=== Data to use ===

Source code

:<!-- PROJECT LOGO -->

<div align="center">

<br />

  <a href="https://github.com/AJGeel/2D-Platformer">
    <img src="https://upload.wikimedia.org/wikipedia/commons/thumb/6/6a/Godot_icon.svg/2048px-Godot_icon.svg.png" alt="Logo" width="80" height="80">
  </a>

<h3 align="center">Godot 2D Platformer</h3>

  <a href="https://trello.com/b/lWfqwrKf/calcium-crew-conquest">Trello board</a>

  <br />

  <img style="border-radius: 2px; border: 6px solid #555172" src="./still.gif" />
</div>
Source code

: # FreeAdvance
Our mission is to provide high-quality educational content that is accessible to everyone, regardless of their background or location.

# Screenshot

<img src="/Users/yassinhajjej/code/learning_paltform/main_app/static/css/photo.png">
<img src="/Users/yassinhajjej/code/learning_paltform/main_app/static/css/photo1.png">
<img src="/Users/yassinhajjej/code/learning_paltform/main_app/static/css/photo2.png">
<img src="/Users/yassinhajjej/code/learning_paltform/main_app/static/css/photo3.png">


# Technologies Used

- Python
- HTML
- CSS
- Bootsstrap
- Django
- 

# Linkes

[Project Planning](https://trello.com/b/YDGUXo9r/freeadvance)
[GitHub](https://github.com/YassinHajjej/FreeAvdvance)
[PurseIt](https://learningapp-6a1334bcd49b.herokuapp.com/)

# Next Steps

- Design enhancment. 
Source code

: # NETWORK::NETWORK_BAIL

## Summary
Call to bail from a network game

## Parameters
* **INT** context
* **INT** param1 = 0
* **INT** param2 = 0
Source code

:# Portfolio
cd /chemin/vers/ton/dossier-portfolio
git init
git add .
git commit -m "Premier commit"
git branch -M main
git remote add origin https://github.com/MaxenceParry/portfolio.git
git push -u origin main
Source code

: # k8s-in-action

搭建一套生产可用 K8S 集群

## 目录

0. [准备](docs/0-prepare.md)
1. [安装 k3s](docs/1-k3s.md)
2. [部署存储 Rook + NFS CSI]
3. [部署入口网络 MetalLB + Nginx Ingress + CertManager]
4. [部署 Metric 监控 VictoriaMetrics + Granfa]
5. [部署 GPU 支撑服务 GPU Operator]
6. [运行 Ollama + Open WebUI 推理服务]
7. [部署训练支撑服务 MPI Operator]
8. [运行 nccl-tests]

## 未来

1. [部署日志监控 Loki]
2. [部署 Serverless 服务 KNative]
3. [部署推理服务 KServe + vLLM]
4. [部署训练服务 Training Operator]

===

» Problem statement
The reply should restate the records above in full, character for character.

» Exercise response
Source code

:<!-- PROJECT LOGO -->

<div align="center">

<br />

  <a href="https://github.com/AJGeel/2D-Platformer">
    <img src="https://upload.wikimedia.org/wikipedia/commons/thumb/6/6a/Godot_icon.svg/2048px-Godot_icon.svg.png" alt="Logo" width="80" height="80">
  </a>

<h3 align="center">Godot 2D Platformer</h3>

  <a href="https://trello.com/b/lWfqwrKf/calcium-crew-conquest">Trello board</a>

  <br />

  <img style="border-radius: 2px; border: 6px solid #555172" src="./still.gif" />
</div>
Source code

: # FreeAdvance
Our mission is to provide high-quality educational content that is accessible to everyone, regardless of their background or location.

# Screenshot

<img src="/Users/yassinhajjej/code/learning_paltform/main_app/static/css/photo.png">
<img src="/Users/yassinhajjej/code/learning_paltform/main_app/static/css/photo1.png">
<img src="/Users/yassinhajjej/code/learning_paltform/main_app/static/css/photo2.png">
<img src="/Users/yassinhajjej/code/learning_paltform/main_app/static/css/photo3.png">


# Technologies Used

- Python
- HTML
- CSS
- Bootsstrap
- Django
- 

# Linkes

[Project Planning](https://trello.com/b/YDGUXo9r/freeadvance)
[GitHub](https://github.com/YassinHajjej/FreeAvdvance)
[PurseIt](https://learningapp-6a1334bcd49b.herokuapp.com/)

# Next Steps

- Design enhancment. 
Source code

: # NETWORK::NETWORK_BAIL

## Summary
Call to bail from a network game

## Parameters
* **INT** context
* **INT** param1 = 0
* **INT** param2 = 0
Source code

:# Portfolio
cd /chemin/vers/ton/dossier-portfolio
git init
git add .
git commit -m "Premier commit"
git branch -M main
git remote add origin https://github.com/MaxenceParry/portfolio.git
git push -u origin main
Source code

: # k8s-in-action

搭建一套生产可用 K8S 集群

## 目录

0. [准备](docs/0-prepare.md)
1. [安装 k3s](docs/1-k3s.md)
2. [部署存储 Rook + NFS CSI]
3. [部署入口网络 MetalLB + Nginx Ingress + CertManager]
4. [部署 Metric 监控 VictoriaMetrics + Granfa]
5. [部署 GPU 支撑服务 GPU Operator]
6. [运行 Ollama + Open WebUI 推理服务]
7. [部署训练支撑服务 MPI Operator]
8. [运行 nccl-tests]

## 未来

1. [部署日志监控 Loki]
2. [部署 Serverless 服务 KNative]
3. [部署推理服务 KServe + vLLM]
4. [部署训练服务 Training Operator]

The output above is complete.